## Required action:
Each entry below needs to be transcribed verbatim; the images should not appear.

━━ Information

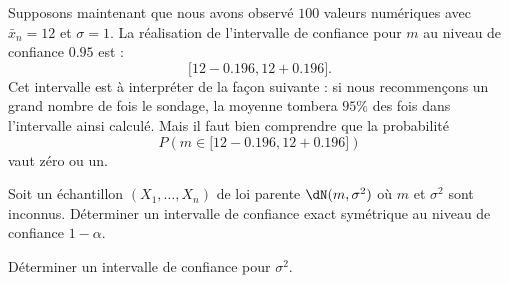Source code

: Supposons maintenant que nous avons observé \( 100\) valeurs numériques avec \( \bar x_n=12\) et \( \sigma=1\). La réalisation de l'intervalle de confiance pour \( m\) au niveau de confiance \( 0.95\) est :
\begin{equation}
	\big[ 12-0.196,12+0.196 \big].
\end{equation}
Cet intervalle est à interpréter de la façon suivante : si nous recommençons un grand nombre de fois le sondage, la moyenne tombera \( 95\%\) des fois dans l'intervalle ainsi calculé. Mais il faut bien comprendre que la probabilité
\begin{equation}
	P\left( m\in\big[ 12-0.196,12+0.196 \big] \right)
\end{equation}
vaut zéro ou un.


\begin{example}

	Soit un échantillon \( (X_1,\ldots,X_n)\) de loi parente \( \dN(m,\sigma^2)\) où \( m\) et \( \sigma^2\) sont inconnus. Déterminer un intervalle de confiance exact symétrique au niveau de confiance \( 1-\alpha\).

	Déterminer un intervalle de confiance pour \( \sigma^2\).


\end{example}

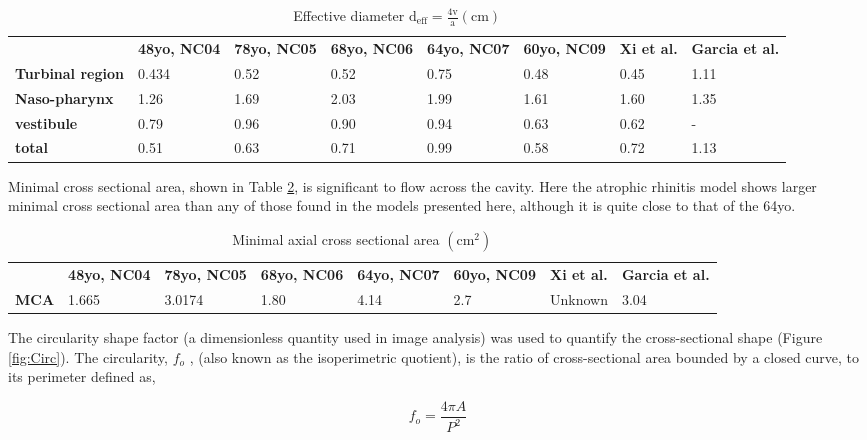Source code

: \begin{table}
  \begin{tabular}{p{}p{}p{}p{}p{}p{}p{}p{}}
& \textbf{48yo, NC04}  & \textbf{78yo, NC05} & \textbf{68yo, NC06} & \textbf{64yo, NC07} & \textbf{60yo, NC09} & \textbf{Xi et al.} & \textbf{Garcia et al.}\\
 \cline{2-8}
\textbf{Turbinal region} & 0.434 & 0.52 & 0.52 & 0.75 & 0.48 & 0.45 & 1.11\\
\textbf{Naso-pharynx} & 1.26 & 1.69 & 2.03 & 1.99 & 1.61 & 1.60 & 1.35\\
\textbf{vestibule} & 0.79 & 0.96 & 0.90 & 0.94 & 0.63 & 0.62 &  - \\
\textbf{total} & 0.51 & 0.63 & 0.71 & 0.99 & 0.58 & 0.72 & 1.13 \\
\hline
\end{tabular}
\caption{Effective diameter $\mathrm{d_{eff} = \frac{4v}{a} (cm)}$}\label{tab:deff}
\end{table}

Minimal cross sectional area, shown in Table \ref{tab:mca}, is significant to flow across the cavity\cite{Lindemann2008}. Here the atrophic rhinitis model shows larger minimal cross sectional area than any of those found in the models presented here, although it is quite close to that of the 64yo.

\begin{table}
  \begin{tabular}{p{}p{}p{}p{}p{}p{}p{}p{}}
& \textbf{48yo, NC04}  & \textbf{78yo, NC05} & \textbf{68yo, NC06} & \textbf{64yo, NC07} & \textbf{60yo, NC09} & \textbf{Xi et al.} & \textbf{Garcia et al.}\\
 \cline{2-8}
 \textbf{MCA}&1.665&3.0174&1.80&4.14&2.7&Unknown&3.04
\end{tabular}
\caption{Minimal axial cross sectional area $\mathrm{(cm^2)}$}\label{tab:mca}
\end{table}
The circularity shape factor (a dimensionless quantity used in image analysis) was used to quantify the cross-sectional shape (Figure \ref{fig:Circ}). The circularity, $f_o$ , (also known as the isoperimetric quotient), is the ratio of cross-sectional area bounded by a closed curve, to its perimeter defined as, 

\begin{equation}
f_o = \frac{4 \pi A}{P^2}
\end{equation}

━━━━

## Final answer:
Source code

: Supposons maintenant que nous avons observé \( 100\) valeurs numériques avec \( \bar x_n=12\) et \( \sigma=1\). La réalisation de l'intervalle de confiance pour \( m\) au niveau de confiance \( 0.95\) est :
\begin{equation}
	\big[ 12-0.196,12+0.196 \big].
\end{equation}
Cet intervalle est à interpréter de la façon suivante : si nous recommençons un grand nombre de fois le sondage, la moyenne tombera \( 95\%\) des fois dans l'intervalle ainsi calculé. Mais il faut bien comprendre que la probabilité
\begin{equation}
	P\left( m\in\big[ 12-0.196,12+0.196 \big] \right)
\end{equation}
vaut zéro ou un.


\begin{example}

	Soit un échantillon \( (X_1,\ldots,X_n)\) de loi parente \( \dN(m,\sigma^2)\) où \( m\) et \( \sigma^2\) sont inconnus. Déterminer un intervalle de confiance exact symétrique au niveau de confiance \( 1-\alpha\).

	Déterminer un intervalle de confiance pour \( \sigma^2\).


\end{example}

Source code

: \begin{table}
  \begin{tabular}{p{}p{}p{}p{}p{}p{}p{}p{}}
& \textbf{48yo, NC04}  & \textbf{78yo, NC05} & \textbf{68yo, NC06} & \textbf{64yo, NC07} & \textbf{60yo, NC09} & \textbf{Xi et al.} & \textbf{Garcia et al.}\\
 \cline{2-8}
\textbf{Turbinal region} & 0.434 & 0.52 & 0.52 & 0.75 & 0.48 & 0.45 & 1.11\\
\textbf{Naso-pharynx} & 1.26 & 1.69 & 2.03 & 1.99 & 1.61 & 1.60 & 1.35\\
\textbf{vestibule} & 0.79 & 0.96 & 0.90 & 0.94 & 0.63 & 0.62 &  - \\
\textbf{total} & 0.51 & 0.63 & 0.71 & 0.99 & 0.58 & 0.72 & 1.13 \\
\hline
\end{tabular}
\caption{Effective diameter $\mathrm{d_{eff} = \frac{4v}{a} (cm)}$}\label{tab:deff}
\end{table}

Minimal cross sectional area, shown in Table \ref{tab:mca}, is significant to flow across the cavity\cite{Lindemann2008}. Here the atrophic rhinitis model shows larger minimal cross sectional area than any of those found in the models presented here, although it is quite close to that of the 64yo.

\begin{table}
  \begin{tabular}{p{}p{}p{}p{}p{}p{}p{}p{}}
& \textbf{48yo, NC04}  & \textbf{78yo, NC05} & \textbf{68yo, NC06} & \textbf{64yo, NC07} & \textbf{60yo, NC09} & \textbf{Xi et al.} & \textbf{Garcia et al.}\\
 \cline{2-8}
 \textbf{MCA}&1.665&3.0174&1.80&4.14&2.7&Unknown&3.04
\end{tabular}
\caption{Minimal axial cross sectional area $\mathrm{(cm^2)}$}\label{tab:mca}
\end{table}
The circularity shape factor (a dimensionless quantity used in image analysis) was used to quantify the cross-sectional shape (Figure \ref{fig:Circ}). The circularity, $f_o$ , (also known as the isoperimetric quotient), is the ratio of cross-sectional area bounded by a closed curve, to its perimeter defined as, 

\begin{equation}
f_o = \frac{4 \pi A}{P^2}
\end{equation}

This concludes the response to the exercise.